CYBERSECURITY OP-ED
Not all of the cogs in the Cybercrimes Act machine are turning at once — we still remain vulnerable
The signing into law of the Act is a welcome step, but it is concerning that sections dealing with revenge porn and protection orders are not yet part of the final legislation.
The advent of the Covid-19 pandemic has meant that we are spending more time than ever using our electronic devices. It’s not surprising that crimes related to cyber-security vulnerability and breaches such as internet fraud, email hacks and having one’s privacy compromised by hackers and other entities have become commonplace.
The problem with our law on such crimes is that it is out of date and we are running to catch up with the new and ingenious ways people have of committing crimes. So, we needed a Cybercrimes Act in order to make sure we can use the law effectively to stop cybercrime.
Such a cybersecurity law needs to protect us on three levels: protecting our personal data, protecting our devices, and protecting the networks we use (the infrastructure that connects us to the internet and other people). Our rights to privacy, our right to freedom of expression and our right to access information must be protected. We should not be denied access to our own data by criminals holding our information hostage, or find our bank accounts emptied of their contents.
On 28 August 2015, the first Cybercrimes and Cybersecurity Bill (2015) was published. The final Cybercrimes Bill (2017) was introduced in Parliament on 22 February 2020 and was required to go through multiple public participation processes for comment, during which extensive changes were made. The president of South Africa, Cyril Ramaphosa, signed the Cybercrimes Act (Act 19 of 2020) on 26 May 2021, and has now signed a Presidential Minute indicating that the commencement date of the Cybercrimes Act will be 1 December 2021. Some sections won’t commence immediately, and it is of concern that they are not operational.
Sections of the act dealing with revenge porn are not yet in operation [Section 11B, 11C, 11D and Section 56A(3)(c)-(e) of the Criminal Law (Sexual Offences and Related matter Amendment Act)]. These sections deal with what the act calls the harmful disclosure of pornography. This is understood to be where someone discloses intimate photographs of another person, often on social media, without that person’s consent, with the intention of causing harm, “including mental, psychological, physical, social or economic harm”.
Sections of the act which deal with issuing of protection orders are also not operational (Part VI of Chapter 2). A complainant who lays a charge with the South African Police Service that such an offence has allegedly been committed against them can apply to a magistrate’s court for a protection order pending the finalisation of the criminal proceedings.

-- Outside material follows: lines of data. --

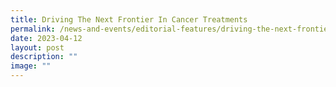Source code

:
 ```yaml
---
title: Driving The Next Frontier In Cancer Treatments
permalink: /news-and-events/editorial-features/driving-the-next-frontier-in-cancer-treatments/
date: 2023-04-12
layout: post
description: ""
image: ""
---
```

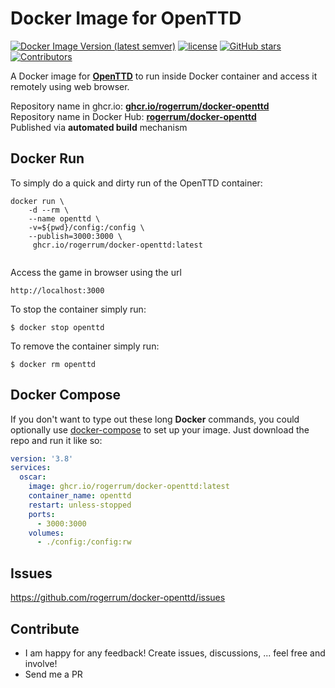 # Docker Image for OpenTTD

[![Docker Image Version (latest semver)](https://img.shields.io/docker/v/rogerrum/docker-openttd?sort=semver)](https://hub.docker.com/r/rogerrum/docker-openttd/tags)
[![license](https://img.shields.io/github/license/rogerrum/docker-openttd)](https://github.com/rogerrum/docker-openttd/blob/main/LICENSE)
[![GitHub stars](https://img.shields.io/github/stars/rogerrum/docker-openttd.svg)](https://github.com/rogerrum/docker-openttd)
[![Contributors](https://img.shields.io/github/contributors/rogerrum/docker-openttd.svg)](https://github.com/rogerrum/docker-openttd/graphs/contributors)


A Docker image for **[OpenTTD](https://www.openttd.org/)** to run inside Docker container and access it remotely using web browser.

Repository name in ghcr.io: **[ghcr.io/rogerrum/docker-openttd](https://ghcr.io/rogerrum/docker-openttd)**  
Repository name in Docker Hub: **[rogerrum/docker-openttd](https://hub.docker.com/r/rogerrum/docker-openttd/)**  
Published via **automated build** mechanism  

## Docker Run
To simply do a quick and dirty run of the OpenTTD container:
```
docker run \
    -d --rm \
    --name openttd \
    -v=${pwd}/config:/config \
    --publish=3000:3000 \
     ghcr.io/rogerrum/docker-openttd:latest
  
```
Access the game in browser using the url
```
http://localhost:3000
```
To stop the container simply run:
```
$ docker stop openttd
```
To remove the container simply run:
```
$ docker rm openttd
```

## Docker Compose
If you don't want to type out these long **Docker** commands, you could
optionally use [docker-compose](https://docs.docker.com/compose/) to set up your
image. Just download the repo and run it like so:

```yaml
version: '3.8'
services:
  oscar:
    image: ghcr.io/rogerrum/docker-openttd:latest
    container_name: openttd
    restart: unless-stopped
    ports:
      - 3000:3000
    volumes:
      - ./config:/config:rw
```

## Issues
https://github.com/rogerrum/docker-openttd/issues

## Contribute
* I am happy for any feedback! Create issues, discussions, ... feel free and involve!
* Send me a PR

These sections are an important part of the cybercrime framework, and it is concerning that we must wait for their long-overdue implementation.

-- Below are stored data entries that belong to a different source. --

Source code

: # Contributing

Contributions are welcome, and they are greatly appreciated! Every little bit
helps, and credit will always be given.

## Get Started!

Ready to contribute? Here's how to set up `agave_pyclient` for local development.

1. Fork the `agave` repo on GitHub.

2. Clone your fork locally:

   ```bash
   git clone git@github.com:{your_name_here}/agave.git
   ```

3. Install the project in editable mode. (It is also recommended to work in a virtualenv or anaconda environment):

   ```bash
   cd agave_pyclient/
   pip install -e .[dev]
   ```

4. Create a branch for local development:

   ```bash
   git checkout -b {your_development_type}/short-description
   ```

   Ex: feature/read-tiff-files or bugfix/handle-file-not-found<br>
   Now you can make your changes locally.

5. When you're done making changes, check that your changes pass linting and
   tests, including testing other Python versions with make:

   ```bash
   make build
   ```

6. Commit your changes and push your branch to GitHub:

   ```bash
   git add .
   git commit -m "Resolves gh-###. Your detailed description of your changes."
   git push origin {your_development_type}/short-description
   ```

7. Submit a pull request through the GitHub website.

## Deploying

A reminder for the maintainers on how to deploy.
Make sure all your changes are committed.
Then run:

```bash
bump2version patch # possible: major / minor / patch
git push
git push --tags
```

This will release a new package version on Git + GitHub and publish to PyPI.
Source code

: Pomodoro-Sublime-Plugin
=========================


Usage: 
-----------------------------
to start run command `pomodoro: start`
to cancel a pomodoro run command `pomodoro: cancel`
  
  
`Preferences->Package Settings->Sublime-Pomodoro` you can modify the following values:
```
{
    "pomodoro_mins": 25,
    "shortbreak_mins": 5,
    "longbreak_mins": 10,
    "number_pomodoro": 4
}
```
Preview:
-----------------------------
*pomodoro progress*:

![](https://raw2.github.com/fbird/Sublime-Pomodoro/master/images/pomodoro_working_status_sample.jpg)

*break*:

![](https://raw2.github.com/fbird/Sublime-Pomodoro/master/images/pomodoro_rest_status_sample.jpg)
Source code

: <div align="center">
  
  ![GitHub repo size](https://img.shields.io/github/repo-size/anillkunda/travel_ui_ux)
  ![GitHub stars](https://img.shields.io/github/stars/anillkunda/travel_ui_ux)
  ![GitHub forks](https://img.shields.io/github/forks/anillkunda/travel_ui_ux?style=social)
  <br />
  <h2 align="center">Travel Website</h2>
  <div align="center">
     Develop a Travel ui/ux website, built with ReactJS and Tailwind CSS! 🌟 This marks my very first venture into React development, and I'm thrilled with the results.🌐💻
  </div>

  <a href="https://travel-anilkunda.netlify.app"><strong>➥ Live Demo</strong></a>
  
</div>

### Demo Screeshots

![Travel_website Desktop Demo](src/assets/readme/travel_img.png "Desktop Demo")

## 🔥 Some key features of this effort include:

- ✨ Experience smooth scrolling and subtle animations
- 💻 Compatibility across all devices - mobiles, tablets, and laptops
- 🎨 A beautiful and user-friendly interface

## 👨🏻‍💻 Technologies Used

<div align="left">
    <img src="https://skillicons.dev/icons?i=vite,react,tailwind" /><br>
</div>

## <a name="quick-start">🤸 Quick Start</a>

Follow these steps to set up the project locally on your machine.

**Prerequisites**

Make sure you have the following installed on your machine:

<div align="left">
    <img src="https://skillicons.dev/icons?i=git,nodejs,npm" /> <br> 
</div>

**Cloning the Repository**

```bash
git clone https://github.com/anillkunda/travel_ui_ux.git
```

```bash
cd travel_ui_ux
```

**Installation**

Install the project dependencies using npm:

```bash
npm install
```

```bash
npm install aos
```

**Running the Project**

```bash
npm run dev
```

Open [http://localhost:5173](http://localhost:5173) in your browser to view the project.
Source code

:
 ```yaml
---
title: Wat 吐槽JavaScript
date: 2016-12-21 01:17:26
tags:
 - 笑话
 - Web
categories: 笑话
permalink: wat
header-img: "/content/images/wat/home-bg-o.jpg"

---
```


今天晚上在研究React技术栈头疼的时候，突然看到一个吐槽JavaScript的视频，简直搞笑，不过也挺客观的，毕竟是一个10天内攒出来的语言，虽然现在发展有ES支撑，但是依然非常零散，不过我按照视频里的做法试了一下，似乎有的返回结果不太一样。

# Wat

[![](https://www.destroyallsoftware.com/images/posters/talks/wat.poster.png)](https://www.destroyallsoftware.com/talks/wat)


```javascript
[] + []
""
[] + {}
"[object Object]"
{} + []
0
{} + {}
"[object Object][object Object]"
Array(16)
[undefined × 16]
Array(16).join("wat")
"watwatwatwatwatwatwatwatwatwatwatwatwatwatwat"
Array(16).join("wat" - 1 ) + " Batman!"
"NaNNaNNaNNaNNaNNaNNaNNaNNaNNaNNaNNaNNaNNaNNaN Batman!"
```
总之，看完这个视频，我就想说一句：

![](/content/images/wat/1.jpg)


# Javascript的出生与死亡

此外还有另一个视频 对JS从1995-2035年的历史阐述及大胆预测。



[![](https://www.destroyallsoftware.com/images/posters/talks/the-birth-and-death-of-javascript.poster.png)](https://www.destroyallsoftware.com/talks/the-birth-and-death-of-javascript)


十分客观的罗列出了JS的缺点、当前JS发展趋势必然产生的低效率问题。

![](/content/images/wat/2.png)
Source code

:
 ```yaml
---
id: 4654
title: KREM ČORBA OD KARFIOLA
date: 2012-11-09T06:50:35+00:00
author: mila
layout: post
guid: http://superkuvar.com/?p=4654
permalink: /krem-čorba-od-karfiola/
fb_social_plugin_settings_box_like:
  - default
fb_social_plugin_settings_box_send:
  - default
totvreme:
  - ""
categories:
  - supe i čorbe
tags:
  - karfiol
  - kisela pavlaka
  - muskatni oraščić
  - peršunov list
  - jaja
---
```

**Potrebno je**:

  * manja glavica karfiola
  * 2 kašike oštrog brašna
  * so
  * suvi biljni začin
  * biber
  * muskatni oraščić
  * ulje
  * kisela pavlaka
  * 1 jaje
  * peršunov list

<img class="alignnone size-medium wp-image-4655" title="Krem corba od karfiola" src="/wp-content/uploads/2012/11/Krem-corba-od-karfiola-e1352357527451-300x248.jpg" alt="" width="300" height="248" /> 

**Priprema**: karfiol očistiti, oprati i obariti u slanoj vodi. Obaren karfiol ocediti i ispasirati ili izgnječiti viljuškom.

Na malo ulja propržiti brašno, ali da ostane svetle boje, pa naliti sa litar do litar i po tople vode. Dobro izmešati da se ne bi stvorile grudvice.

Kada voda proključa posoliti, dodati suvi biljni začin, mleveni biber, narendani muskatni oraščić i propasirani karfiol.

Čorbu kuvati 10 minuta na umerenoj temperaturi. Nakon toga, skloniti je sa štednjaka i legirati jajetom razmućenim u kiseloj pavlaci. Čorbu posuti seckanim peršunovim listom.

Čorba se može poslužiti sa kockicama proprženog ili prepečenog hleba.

Stopping cybercrime is of course not only the responsibility of law enforcement and prosecutors. We all have a role to play in combating cybercrimes and need to stay alert for such things as phishing, and keeping our anti-virus software updated.

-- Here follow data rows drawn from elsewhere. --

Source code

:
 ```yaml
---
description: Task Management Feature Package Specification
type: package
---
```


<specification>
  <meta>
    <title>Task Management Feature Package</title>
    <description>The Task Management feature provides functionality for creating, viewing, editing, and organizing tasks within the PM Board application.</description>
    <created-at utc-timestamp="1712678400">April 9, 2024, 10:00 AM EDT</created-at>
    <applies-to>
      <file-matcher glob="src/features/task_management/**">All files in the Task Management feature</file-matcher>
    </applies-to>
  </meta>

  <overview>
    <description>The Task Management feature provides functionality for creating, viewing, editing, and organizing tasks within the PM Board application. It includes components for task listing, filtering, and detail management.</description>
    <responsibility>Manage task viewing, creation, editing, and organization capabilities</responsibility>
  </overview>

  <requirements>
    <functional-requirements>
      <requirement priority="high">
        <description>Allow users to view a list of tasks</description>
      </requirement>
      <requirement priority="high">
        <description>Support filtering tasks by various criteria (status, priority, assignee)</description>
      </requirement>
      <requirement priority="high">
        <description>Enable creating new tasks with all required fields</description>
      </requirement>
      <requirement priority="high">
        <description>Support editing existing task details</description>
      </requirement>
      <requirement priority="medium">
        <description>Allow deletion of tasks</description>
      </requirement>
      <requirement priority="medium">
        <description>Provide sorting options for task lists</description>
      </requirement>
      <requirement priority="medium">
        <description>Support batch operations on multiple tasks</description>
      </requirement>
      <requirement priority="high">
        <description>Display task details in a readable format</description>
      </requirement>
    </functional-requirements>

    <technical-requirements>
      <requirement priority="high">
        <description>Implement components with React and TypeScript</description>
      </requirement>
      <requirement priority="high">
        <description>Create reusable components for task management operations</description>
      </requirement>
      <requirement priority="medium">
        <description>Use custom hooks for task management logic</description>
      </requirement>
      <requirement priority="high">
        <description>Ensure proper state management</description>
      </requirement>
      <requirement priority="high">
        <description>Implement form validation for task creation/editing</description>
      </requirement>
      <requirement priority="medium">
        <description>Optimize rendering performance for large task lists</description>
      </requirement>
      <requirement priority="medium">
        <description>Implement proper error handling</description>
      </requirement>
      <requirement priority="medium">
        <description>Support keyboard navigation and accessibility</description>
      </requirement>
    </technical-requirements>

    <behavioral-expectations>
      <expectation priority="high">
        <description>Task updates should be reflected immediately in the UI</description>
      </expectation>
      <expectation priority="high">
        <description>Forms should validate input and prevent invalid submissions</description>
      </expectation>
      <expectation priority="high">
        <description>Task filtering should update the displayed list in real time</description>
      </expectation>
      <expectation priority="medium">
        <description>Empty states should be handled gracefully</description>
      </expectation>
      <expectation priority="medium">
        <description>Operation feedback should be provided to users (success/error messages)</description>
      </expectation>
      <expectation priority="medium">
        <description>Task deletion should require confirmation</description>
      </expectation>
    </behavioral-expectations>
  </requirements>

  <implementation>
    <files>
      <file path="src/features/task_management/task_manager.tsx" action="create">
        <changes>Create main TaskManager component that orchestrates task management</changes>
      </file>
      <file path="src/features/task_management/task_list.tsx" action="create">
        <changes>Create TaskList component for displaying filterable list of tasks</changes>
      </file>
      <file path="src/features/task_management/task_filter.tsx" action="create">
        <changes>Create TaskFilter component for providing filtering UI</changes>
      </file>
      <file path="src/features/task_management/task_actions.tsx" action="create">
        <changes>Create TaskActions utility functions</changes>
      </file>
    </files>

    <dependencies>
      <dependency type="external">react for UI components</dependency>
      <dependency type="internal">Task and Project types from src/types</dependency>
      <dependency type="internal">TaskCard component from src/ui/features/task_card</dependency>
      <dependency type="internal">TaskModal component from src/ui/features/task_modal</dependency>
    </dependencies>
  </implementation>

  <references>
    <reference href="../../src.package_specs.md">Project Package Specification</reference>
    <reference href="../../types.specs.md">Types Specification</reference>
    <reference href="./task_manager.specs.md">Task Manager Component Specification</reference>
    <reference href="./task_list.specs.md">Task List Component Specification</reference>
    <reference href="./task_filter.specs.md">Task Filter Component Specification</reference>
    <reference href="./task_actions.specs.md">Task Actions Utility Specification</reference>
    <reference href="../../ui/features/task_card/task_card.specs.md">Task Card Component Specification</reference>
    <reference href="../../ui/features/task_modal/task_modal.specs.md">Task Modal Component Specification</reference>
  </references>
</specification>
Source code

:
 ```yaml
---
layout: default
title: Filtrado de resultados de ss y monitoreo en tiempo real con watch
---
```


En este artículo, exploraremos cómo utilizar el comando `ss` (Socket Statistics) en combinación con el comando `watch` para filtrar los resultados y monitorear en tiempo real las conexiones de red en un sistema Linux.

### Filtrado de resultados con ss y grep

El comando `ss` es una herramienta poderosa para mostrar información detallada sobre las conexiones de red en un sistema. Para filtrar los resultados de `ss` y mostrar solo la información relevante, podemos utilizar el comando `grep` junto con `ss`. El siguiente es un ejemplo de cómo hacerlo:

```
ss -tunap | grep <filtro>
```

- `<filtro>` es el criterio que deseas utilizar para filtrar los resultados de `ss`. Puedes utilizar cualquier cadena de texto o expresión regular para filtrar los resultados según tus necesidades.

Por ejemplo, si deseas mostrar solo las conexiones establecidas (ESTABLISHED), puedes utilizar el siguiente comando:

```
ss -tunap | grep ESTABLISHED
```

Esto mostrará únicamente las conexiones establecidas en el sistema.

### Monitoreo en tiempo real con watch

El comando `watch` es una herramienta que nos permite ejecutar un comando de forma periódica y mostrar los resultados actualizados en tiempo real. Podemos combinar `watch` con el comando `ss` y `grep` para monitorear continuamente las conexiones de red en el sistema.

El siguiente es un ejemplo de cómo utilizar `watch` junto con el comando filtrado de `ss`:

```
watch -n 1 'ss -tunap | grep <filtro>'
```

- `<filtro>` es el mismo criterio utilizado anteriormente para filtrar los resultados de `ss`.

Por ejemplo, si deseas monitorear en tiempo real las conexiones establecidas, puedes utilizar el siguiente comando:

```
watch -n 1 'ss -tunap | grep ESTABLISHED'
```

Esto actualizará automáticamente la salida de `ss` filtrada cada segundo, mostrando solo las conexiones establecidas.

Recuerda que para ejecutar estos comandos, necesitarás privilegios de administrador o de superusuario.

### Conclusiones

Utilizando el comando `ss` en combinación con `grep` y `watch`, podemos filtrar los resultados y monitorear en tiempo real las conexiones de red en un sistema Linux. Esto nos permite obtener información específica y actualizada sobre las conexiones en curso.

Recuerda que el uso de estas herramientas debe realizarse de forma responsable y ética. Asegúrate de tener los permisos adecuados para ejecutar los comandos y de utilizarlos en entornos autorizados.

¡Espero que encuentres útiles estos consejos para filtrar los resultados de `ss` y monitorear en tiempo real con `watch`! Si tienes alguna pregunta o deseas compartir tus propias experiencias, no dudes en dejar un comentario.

One way to think of cybercrime is to think of it exactly like a virus, like Covid-19. If we all are vaccinated and stay home if we are infected, we can contain the disease. If many of us do not take these precautions, we are all at risk. DM
Sizwe Snail ka Mtuze is a practising attorney and Adjunct Professor at Nelson Mandela University as well as outgoing member of the Inaugural Information Regulator. Alison Tilley is an attorney and a part-time member of the Information Regulator.